Exercise material:
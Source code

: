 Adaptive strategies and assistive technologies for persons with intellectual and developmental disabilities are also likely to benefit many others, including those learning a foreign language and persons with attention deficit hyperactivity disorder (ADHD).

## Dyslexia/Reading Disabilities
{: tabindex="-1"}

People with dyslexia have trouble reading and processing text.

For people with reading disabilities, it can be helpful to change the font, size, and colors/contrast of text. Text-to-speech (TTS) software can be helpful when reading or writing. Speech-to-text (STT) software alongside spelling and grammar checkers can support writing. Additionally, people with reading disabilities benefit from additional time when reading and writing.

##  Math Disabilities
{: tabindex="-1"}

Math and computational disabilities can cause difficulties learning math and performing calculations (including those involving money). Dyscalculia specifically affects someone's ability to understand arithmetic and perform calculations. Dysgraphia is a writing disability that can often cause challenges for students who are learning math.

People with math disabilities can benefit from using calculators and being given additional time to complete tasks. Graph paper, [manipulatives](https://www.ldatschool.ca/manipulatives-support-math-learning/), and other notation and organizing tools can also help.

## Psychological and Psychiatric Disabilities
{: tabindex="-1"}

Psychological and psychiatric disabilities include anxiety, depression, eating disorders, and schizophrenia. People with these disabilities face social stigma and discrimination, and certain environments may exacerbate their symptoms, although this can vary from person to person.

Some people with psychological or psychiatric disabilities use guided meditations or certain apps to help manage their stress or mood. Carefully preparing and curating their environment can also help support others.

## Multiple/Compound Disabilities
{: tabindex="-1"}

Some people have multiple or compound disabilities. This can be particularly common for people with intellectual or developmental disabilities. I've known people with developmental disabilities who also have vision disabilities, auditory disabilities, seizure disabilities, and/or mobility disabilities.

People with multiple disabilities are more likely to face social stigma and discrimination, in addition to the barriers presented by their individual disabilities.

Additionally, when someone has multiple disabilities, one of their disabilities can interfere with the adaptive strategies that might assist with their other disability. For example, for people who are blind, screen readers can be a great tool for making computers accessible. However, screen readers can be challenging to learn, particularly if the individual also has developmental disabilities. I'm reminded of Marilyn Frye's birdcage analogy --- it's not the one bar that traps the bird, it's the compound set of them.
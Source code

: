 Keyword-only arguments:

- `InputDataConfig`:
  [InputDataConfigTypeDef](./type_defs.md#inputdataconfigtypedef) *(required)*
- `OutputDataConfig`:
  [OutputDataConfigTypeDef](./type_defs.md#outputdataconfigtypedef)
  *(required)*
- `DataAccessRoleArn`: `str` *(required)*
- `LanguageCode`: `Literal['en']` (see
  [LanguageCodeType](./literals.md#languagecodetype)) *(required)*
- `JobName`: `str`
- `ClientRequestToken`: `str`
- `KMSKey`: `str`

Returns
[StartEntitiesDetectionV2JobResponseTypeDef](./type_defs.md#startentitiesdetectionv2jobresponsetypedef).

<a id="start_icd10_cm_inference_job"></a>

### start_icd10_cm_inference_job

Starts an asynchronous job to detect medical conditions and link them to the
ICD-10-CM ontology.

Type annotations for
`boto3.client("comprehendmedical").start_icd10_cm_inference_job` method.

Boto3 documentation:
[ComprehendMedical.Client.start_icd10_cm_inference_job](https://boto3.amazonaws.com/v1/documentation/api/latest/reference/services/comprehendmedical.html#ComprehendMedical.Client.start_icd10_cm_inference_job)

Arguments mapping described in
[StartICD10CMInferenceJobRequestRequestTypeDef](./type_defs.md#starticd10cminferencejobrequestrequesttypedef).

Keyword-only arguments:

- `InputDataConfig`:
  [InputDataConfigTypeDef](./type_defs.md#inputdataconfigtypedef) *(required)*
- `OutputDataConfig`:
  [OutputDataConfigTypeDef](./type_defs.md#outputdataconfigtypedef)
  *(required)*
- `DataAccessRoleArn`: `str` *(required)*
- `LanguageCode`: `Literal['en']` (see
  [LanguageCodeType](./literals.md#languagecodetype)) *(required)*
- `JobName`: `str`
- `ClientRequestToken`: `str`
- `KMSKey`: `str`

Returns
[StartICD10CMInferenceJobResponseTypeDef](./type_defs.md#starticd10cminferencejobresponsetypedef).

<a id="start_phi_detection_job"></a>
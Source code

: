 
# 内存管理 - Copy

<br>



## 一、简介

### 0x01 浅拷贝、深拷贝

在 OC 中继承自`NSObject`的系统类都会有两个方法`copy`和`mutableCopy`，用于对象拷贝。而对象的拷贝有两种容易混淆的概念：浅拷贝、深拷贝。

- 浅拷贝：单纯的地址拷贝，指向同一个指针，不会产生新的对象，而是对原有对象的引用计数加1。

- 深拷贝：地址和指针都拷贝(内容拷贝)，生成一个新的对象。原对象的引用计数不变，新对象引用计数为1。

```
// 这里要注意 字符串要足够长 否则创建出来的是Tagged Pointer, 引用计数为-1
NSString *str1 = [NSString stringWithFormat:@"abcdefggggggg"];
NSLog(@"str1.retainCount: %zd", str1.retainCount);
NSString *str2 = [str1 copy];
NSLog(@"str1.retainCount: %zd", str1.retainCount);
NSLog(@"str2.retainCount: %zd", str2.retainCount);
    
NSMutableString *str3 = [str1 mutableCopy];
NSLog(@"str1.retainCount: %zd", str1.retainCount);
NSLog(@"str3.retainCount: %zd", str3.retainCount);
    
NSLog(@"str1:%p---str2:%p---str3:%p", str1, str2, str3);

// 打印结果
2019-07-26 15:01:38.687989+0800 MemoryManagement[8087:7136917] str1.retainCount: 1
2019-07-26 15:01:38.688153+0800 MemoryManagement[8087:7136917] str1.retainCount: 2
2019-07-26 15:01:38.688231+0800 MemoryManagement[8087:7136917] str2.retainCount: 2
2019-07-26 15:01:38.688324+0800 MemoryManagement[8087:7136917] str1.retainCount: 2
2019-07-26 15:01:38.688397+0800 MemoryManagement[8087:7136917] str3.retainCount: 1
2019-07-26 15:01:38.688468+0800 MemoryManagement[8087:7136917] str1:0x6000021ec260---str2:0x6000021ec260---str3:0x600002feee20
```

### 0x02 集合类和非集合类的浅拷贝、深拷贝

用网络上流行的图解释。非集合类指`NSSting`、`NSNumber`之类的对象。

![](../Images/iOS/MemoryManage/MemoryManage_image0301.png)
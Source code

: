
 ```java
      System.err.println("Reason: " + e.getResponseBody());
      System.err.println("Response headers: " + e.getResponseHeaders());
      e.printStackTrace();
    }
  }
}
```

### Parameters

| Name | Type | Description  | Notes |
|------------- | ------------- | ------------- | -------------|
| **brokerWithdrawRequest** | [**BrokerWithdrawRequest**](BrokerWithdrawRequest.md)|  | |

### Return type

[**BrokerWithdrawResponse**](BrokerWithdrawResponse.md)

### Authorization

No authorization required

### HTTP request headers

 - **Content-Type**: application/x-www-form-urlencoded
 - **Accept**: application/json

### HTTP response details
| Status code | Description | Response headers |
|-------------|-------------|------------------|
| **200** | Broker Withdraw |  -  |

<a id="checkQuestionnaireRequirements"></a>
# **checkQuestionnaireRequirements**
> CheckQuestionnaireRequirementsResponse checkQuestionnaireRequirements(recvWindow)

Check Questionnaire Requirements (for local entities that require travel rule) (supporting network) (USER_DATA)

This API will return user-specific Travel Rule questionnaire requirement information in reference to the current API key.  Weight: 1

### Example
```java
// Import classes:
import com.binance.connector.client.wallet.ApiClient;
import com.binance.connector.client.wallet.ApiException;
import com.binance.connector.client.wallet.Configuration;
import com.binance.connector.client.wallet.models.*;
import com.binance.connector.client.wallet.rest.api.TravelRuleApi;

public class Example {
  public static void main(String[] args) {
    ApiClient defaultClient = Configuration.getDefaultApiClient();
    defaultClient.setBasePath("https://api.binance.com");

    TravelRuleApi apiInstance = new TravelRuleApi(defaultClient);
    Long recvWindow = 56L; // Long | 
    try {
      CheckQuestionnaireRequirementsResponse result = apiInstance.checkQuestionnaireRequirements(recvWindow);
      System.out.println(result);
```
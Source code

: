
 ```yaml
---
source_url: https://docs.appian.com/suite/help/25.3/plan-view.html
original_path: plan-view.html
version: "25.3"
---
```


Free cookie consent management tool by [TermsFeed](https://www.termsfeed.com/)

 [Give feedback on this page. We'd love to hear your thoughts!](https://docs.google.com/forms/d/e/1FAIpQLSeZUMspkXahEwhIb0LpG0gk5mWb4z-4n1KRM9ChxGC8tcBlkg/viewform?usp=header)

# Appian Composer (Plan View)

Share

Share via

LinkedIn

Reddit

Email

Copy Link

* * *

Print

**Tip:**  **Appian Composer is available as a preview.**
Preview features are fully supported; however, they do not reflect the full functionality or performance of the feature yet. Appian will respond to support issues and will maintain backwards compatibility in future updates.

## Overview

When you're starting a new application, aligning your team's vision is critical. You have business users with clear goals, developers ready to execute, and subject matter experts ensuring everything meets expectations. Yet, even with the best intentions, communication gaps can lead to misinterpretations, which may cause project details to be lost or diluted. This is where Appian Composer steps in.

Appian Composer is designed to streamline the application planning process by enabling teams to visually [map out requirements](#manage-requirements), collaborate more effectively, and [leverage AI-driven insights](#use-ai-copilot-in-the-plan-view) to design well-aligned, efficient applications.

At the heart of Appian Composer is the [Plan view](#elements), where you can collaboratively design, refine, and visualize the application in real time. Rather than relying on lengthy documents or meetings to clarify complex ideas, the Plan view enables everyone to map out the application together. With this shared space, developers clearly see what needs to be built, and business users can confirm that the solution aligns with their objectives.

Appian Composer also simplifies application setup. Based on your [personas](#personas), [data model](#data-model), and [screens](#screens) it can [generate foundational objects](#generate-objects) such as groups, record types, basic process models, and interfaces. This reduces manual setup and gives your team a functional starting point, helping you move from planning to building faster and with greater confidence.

Your assignment:
Exactly repeat the lines running from the top of the listing to the line bearing "Math and computational", both of those lines included, and only them.

Task output:
Source code

: Adaptive strategies and assistive technologies for persons with intellectual and developmental disabilities are also likely to benefit many others, including those learning a foreign language and persons with attention deficit hyperactivity disorder (ADHD).

## Dyslexia/Reading Disabilities
{: tabindex="-1"}

People with dyslexia have trouble reading and processing text.

For people with reading disabilities, it can be helpful to change the font, size, and colors/contrast of text. Text-to-speech (TTS) software can be helpful when reading or writing. Speech-to-text (STT) software alongside spelling and grammar checkers can support writing. Additionally, people with reading disabilities benefit from additional time when reading and writing.

##  Math Disabilities
{: tabindex="-1"}

Math and computational disabilities can cause difficulties learning math and performing calculations (including those involving money). Dyscalculia specifically affects someone's ability to understand arithmetic and perform calculations. Dysgraphia is a writing disability that can often cause challenges for students who are learning math.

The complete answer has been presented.